Der Programmdirektor der Friedrich-Ebert-Stiftung in Kenia ist mit seiner Meinung nicht alleine. In einem DW-Interview hatte vor wenigen Wochen bereits Gideon Ochanda von der Konrad-Adenauer-Stiftung in Nairobi den Verdacht geäußert, dass lokale Politiker die Bevölkerung zur Gewalt anstiften und so versuchen, sich für die Wahlen im kommenden März Vorteile zu verschaffen.
Kenias Regierung muss handeln
Auch die Nähe zur somalischen Grenze könnte von Bedeutung sein. Kenia hat sich als wichtiger Bündnispartner der USA im Kampf gegen islamistischen Terror am Horn von Afrika hervorgetan. Seit die kenianische Armee gegen Al-Shabaab-Milizen in Somalia vorgeht, hat es in Kenia wiederholt Entführungen und Anschläge gegeben, die den islamistischen Al-Shabaab zugeschrieben werden. Nun würden diese auch den schwelenden Konflikt im Tana-River-Bezirk nutzen, um neue Unruhen in Kenia zu schüren, vermutet Caleb Khisa von der FES. Gerüchten zufolge haben die muslimischen Orma bei ihrem Angriff gegen - teils christliche - Pokomo Waffen aus Somalia benutzt.

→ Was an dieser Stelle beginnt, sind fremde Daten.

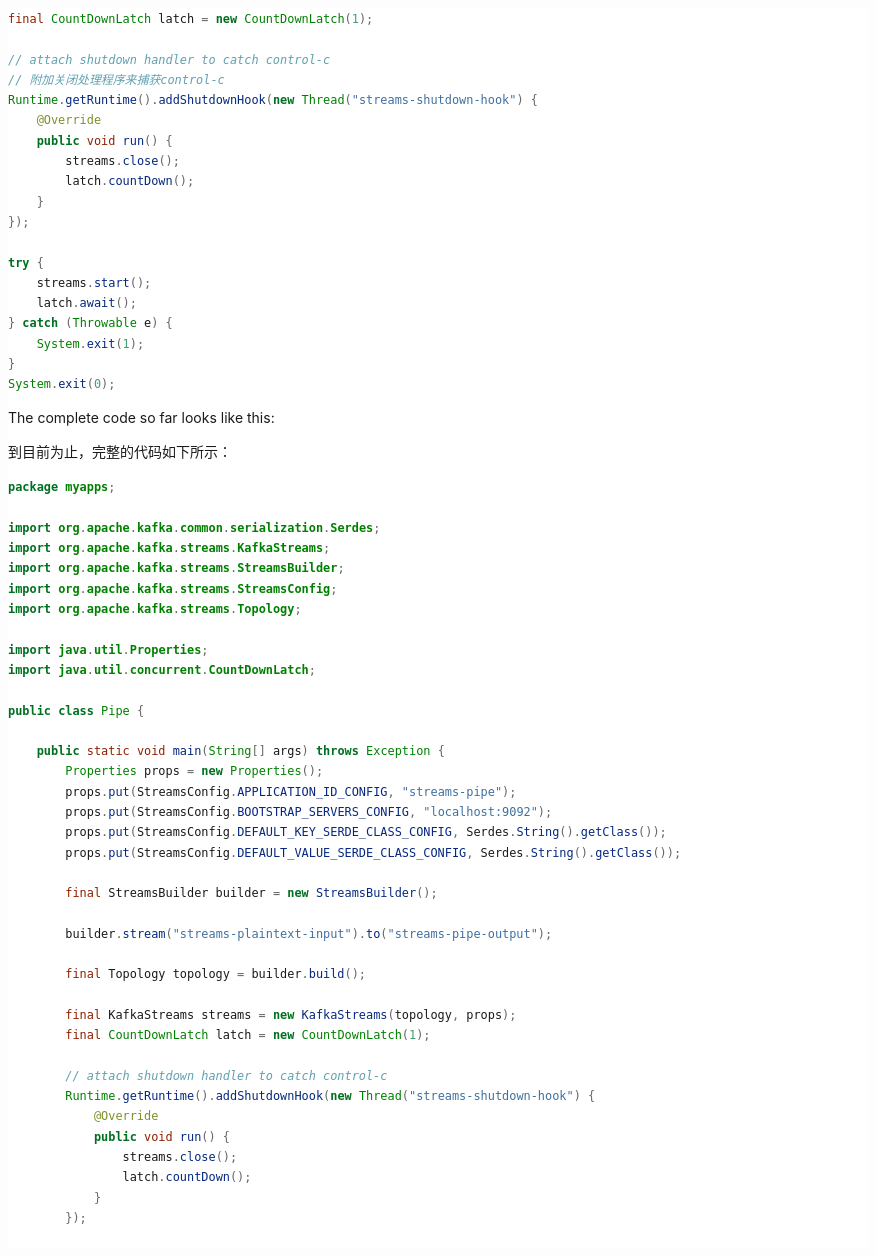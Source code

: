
 ```Java
final CountDownLatch latch = new CountDownLatch(1);
 
// attach shutdown handler to catch control-c
// 附加关闭处理程序来捕获control-c
Runtime.getRuntime().addShutdownHook(new Thread("streams-shutdown-hook") {
    @Override
    public void run() {
        streams.close();
        latch.countDown();
    }
});
 
try {
    streams.start();
    latch.await();
} catch (Throwable e) {
    System.exit(1);
}
System.exit(0);
```

The complete code so far looks like this:

到目前为止，完整的代码如下所示：

```Java	
package myapps;
 
import org.apache.kafka.common.serialization.Serdes;
import org.apache.kafka.streams.KafkaStreams;
import org.apache.kafka.streams.StreamsBuilder;
import org.apache.kafka.streams.StreamsConfig;
import org.apache.kafka.streams.Topology;
 
import java.util.Properties;
import java.util.concurrent.CountDownLatch;
 
public class Pipe {
 
    public static void main(String[] args) throws Exception {
        Properties props = new Properties();
        props.put(StreamsConfig.APPLICATION_ID_CONFIG, "streams-pipe");
        props.put(StreamsConfig.BOOTSTRAP_SERVERS_CONFIG, "localhost:9092");
        props.put(StreamsConfig.DEFAULT_KEY_SERDE_CLASS_CONFIG, Serdes.String().getClass());
        props.put(StreamsConfig.DEFAULT_VALUE_SERDE_CLASS_CONFIG, Serdes.String().getClass());
 
        final StreamsBuilder builder = new StreamsBuilder();
 
        builder.stream("streams-plaintext-input").to("streams-pipe-output");
 
        final Topology topology = builder.build();
 
        final KafkaStreams streams = new KafkaStreams(topology, props);
        final CountDownLatch latch = new CountDownLatch(1);
 
        // attach shutdown handler to catch control-c
        Runtime.getRuntime().addShutdownHook(new Thread("streams-shutdown-hook") {
            @Override
            public void run() {
                streams.close();
                latch.countDown();
            }
        });
 
```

Die Bevölkerung beklagt das Versagen der Regierung in Nairobi. Eine nächtliche Ausgangssperre, die Präsident Mwai Kibaki am Montag verkündet hatte, habe lediglich dazu geführt, dass Übergriffe nun am Tag stattfinden, heißt es in einem kenianischen Internetforum. Dort fragt jemand: "Brauchen wir eine landesweite friedliche Demonstration, um die Regierung zum Eingreifen zu bewegen?" Inzwischen haben sich zwei Parlamentsabgeordnete dafür ausgesprochen, die kenianische Armee, die eigentlich für die Außenverteidigung zuständig ist, zur Lösung des Konflikts einzusetzen. Wie die kenianische Zeitung "Daily Nation" meldet, haben die beiden einen Antrag gestellt, eine Ausnahmeklausel in der Verfassung für den Einsatz im Inneren geltend zu machen.
Viele Kenianer und auch externe Beobachter sind nun besorgt, dass die bevorstehenden Wahlen die Stimmung weiter anheizen könnten. Eine Ausweitung des ostkenianischen Konflikts könnte verheerende Folgen haben. Auch Abbas Gullet vom Roten Kreuz ist beunruhigt. "Meine Sorge ist, dass noch viele Menschen sterben werden, auch Frauen und Kinder, wenn nicht schnellstmöglich eine Lösung gefunden wird."